# DEVASC Unstructured vs. Structured Data Demo

## Summary

Programmatic interaction with infrastructure automation end systems and controllers typically involves a few common steps:

1. Requesting information from a system or systems via API or RPC calls.
2. Receiving a response to the request.
3. Extracting or parsing the specific data you need from the response.

---


## Overview

Often, the responses to API/RPC requests are lengthy and contain a lot of data that, while important, isn't relevant to your automation use case.  So then, how do we extract the data we need from a lengthy and potentially unformatted string of text in a way that is simple, predictable, and repeatable?  The short answer is, we need to work with that response in a structured data format and the most common formats in the infrastructure automation world are (in alphabetical order):

1. JavaScript Object Notation (JSON)
2. eXtensible Markup Language (XML)
3. YAML Ain't Markup Language (YAML)

This walkthrough will first demonstrate how we would have to parse and extract meaningful data _without_ a structured data format and then demonstrate how we a structured data format makes the entire process much simpler.

---


## Example programmatic API authentication with a Cisco APIC

The Cisco Appliction Policy Infrastructure Controller (APIC) provides, among other things, the management plane for Cisco Application Centric Infrastructure (ACI), a software-defined data center network infrastructure platform.

The REST API authentication process with an APIC involves:

1. Sending credentials to the APIC via HTTP POST.
2. Extracting the **token** from the response body.

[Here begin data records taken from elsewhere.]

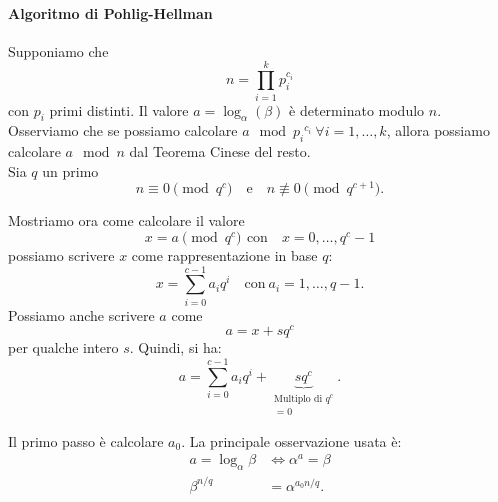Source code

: 
\paragraph{Algoritmo di Pohlig-Hellman} Supponiamo che \[
    n= \prod_{i=1}^{k}p_i^{c_i}
\]
 con $p_i$ primi distinti. Il valore $a=\log_{\alpha}(\beta)$ è determinato modulo $n$. Osserviamo che se possiamo calcolare $a \mod{ {p_i}^{c_i}} \ \forall i=1,\dots,k$, allora possiamo calcolare $a \mod n$ dal Teorema Cinese del resto.  \\ Sia $q$ un primo
\[
    n \equiv 0\pmod {q^c} \quad \text{e} \quad n \not \equiv 0 \pmod {q^{c+1}}.
\]

\noindent Mostriamo ora come calcolare il valore 
\[
x=a \pmod {q^c} \, \ \text{con} \quad  x=0,\dots, q^c-1
\]
possiamo scrivere $x$ come rappresentazione in base $q$: 
\[ 
x= \sum_{i=0}^{c-1} a_iq^i \quad \text{con} \ a_i=1, \dots, q-1.
\]
Possiamo anche scrivere $a$ come 
\[
a=x+sq^c 
\] per qualche intero $s$. Quindi, si ha: 
\[
a=\sum_{i=0}^{c-1}a_iq^i+   \underbrace{sq^c}_{\substack{\text{Multiplo di }q^c\\
= 0}
}. 
\]

\noindent Il primo passo è calcolare $a_0$. 
\noindent La principale osservazione usata è: 
\begin{align}
    a=\log_{\alpha}\beta &\iff \alpha^a=\beta  \\
    \beta^{n/q}&=\alpha^{a_0n/q}. \label{osservazione}
\end{align}


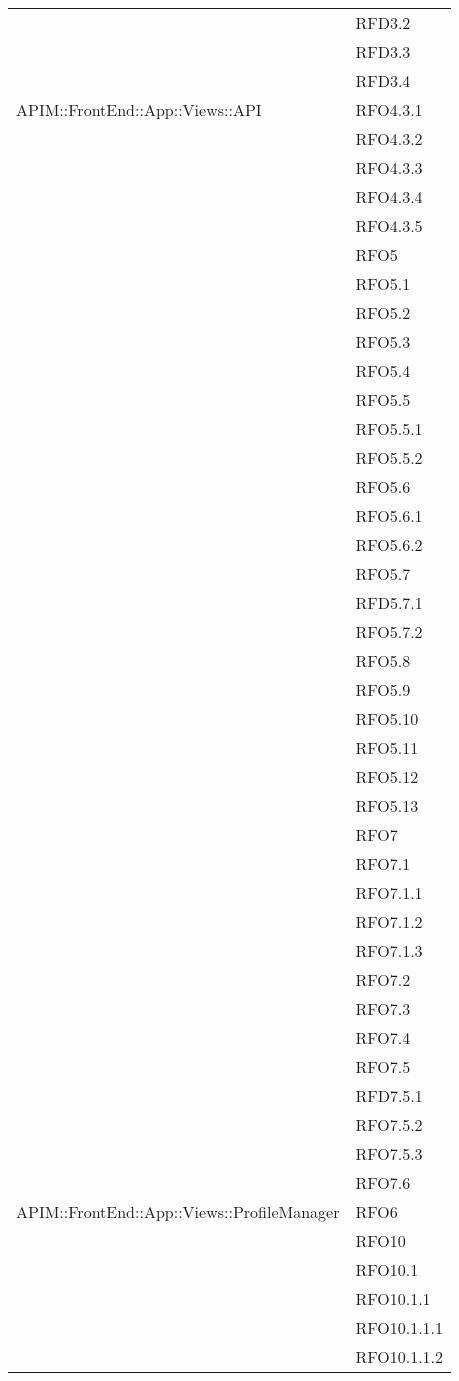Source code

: \begin{longtable}{ p{12cm} | p{4cm} }
	& RFD3.2 \\
	& RFD3.3 \\
	& RFD3.4 \\
	\hline
	APIM::FrontEnd::App::Views::API
	& RFO4.3.1 \\
	& RFO4.3.2 \\
	& RFO4.3.3 \\
	& RFO4.3.4 \\
	& RFO4.3.5 \\
	& RFO5 \\
	& RFO5.1 \\
	& RFO5.2 \\
	& RFO5.3 \\
	& RFO5.4 \\
	& RFO5.5 \\
	& RFO5.5.1 \\
	& RFO5.5.2 \\
	& RFO5.6 \\
	& RFO5.6.1 \\
	& RFO5.6.2 \\
	& RFO5.7 \\
	& RFD5.7.1 \\
	& RFO5.7.2 \\
	& RFO5.8 \\
	& RFO5.9 \\
	& RFO5.10 \\
	& RFO5.11 \\
	& RFO5.12 \\
	& RFO5.13 \\
	& RFO7 \\
	& RFO7.1 \\
	& RFO7.1.1 \\
	& RFO7.1.2 \\
	& RFO7.1.3 \\
	& RFO7.2 \\
	& RFO7.3 \\
	& RFO7.4 \\
	& RFO7.5 \\
	& RFD7.5.1 \\
	& RFO7.5.2 \\
	& RFO7.5.3 \\
	& RFO7.6 \\
	\hline
	APIM::FrontEnd::App::Views::ProfileManager
	& RFO6 \\
	& RFO10 \\
	& RFO10.1 \\
	& RFO10.1.1 \\
	& RFO10.1.1.1 \\
	& RFO10.1.1.2 \\

\end{longtable}
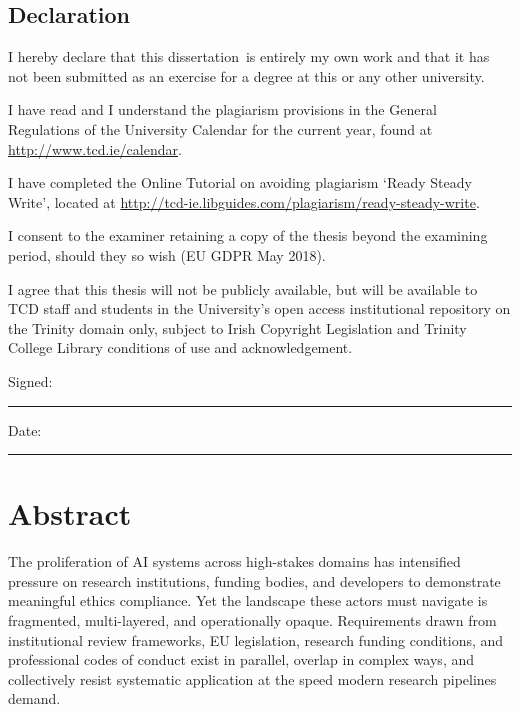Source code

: \documentclass[a4paper,oneside,12pt]{book}
\title{\thesistitle}
\author{\authorname}
\newcommand{\typeofthesis}{dissertation}
\numberwithin{equation}{chapter}
\begin{document}


\section*{\Huge\textcolor{tcd_blue}{Declaration}}
\vspace{1cm}
I hereby declare that this \typeofthesis\ is entirely my own work and that it has not been submitted as an exercise for a degree at this or any other university.

\vspace{1cm}
I have read and I understand the plagiarism provisions in the General Regulations of the University Calendar for the current year, found at \url{http://www.tcd.ie/calendar}.
\vspace{1cm}

I have completed the Online Tutorial on avoiding plagiarism `Ready Steady Write', located at \url{http://tcd-ie.libguides.com/plagiarism/ready-steady-write}.
\vspace{1cm}

I consent to the examiner retaining a copy of the thesis beyond the examining period, should they so wish (EU GDPR May 2018).
\vspace{1cm}

I agree that this thesis will not be publicly available, but will be available to TCD staff and students in the University's open access institutional repository on the Trinity domain only, subject to Irish Copyright Legislation and Trinity College Library conditions of use and acknowledgement.
\vspace{3cm}

Signed:~\rule{5cm}{0.3pt}\hfill Date:~\rule{5cm}{0.3pt}

\chapter*{Abstract}

The proliferation of AI systems across high-stakes domains has intensified pressure on research institutions, funding bodies, and developers to demonstrate meaningful ethics compliance. Yet the landscape these actors must navigate is fragmented, multi-layered, and operationally opaque. Requirements drawn from institutional review frameworks, EU legislation, research funding conditions, and professional codes of conduct exist in parallel, overlap in complex ways, and collectively resist systematic application at the speed modern research pipelines demand.
\end{document}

After authentication is complete, you can use the resulting **token** to interact with and manage the configuration and policy endpoints in the APIC API.  For more information about the Cisco APIC REST API authentication process, [click here](https://www.cisco.com/c/en/us/td/docs/switches/datacenter/aci/apic/sw/4-x/rest-api-config/Cisco-APIC-REST-API-Configuration-Guide-401/Cisco-APIC-REST-API-Configuration-Guide-401_chapter_00.html#concept_D16AC6DC9CCD4351A4A40287487F061A "Cisco APIC REST API: Authenticating and Mainint an API Session").

---

---

### Part 1: Perform Cisco ACI authentication via the APIC API

The target APIC for this demo is the [Cisco DevNet Always-On Sandbox](https://devnetsandbox.cisco.com/RM/Diagram/Index/5a229a7c-95d5-4cfd-a651-5ee9bc1b30e2?diagramType=Topology "Cisco DevNet Always-On Sandbox").  This sandbox is available to anyone with a [Cisco DevNet account](https://developer.cisco.com "Cisco DevNet") and provides read _and_ write access to a live, functional Cisco APIC. 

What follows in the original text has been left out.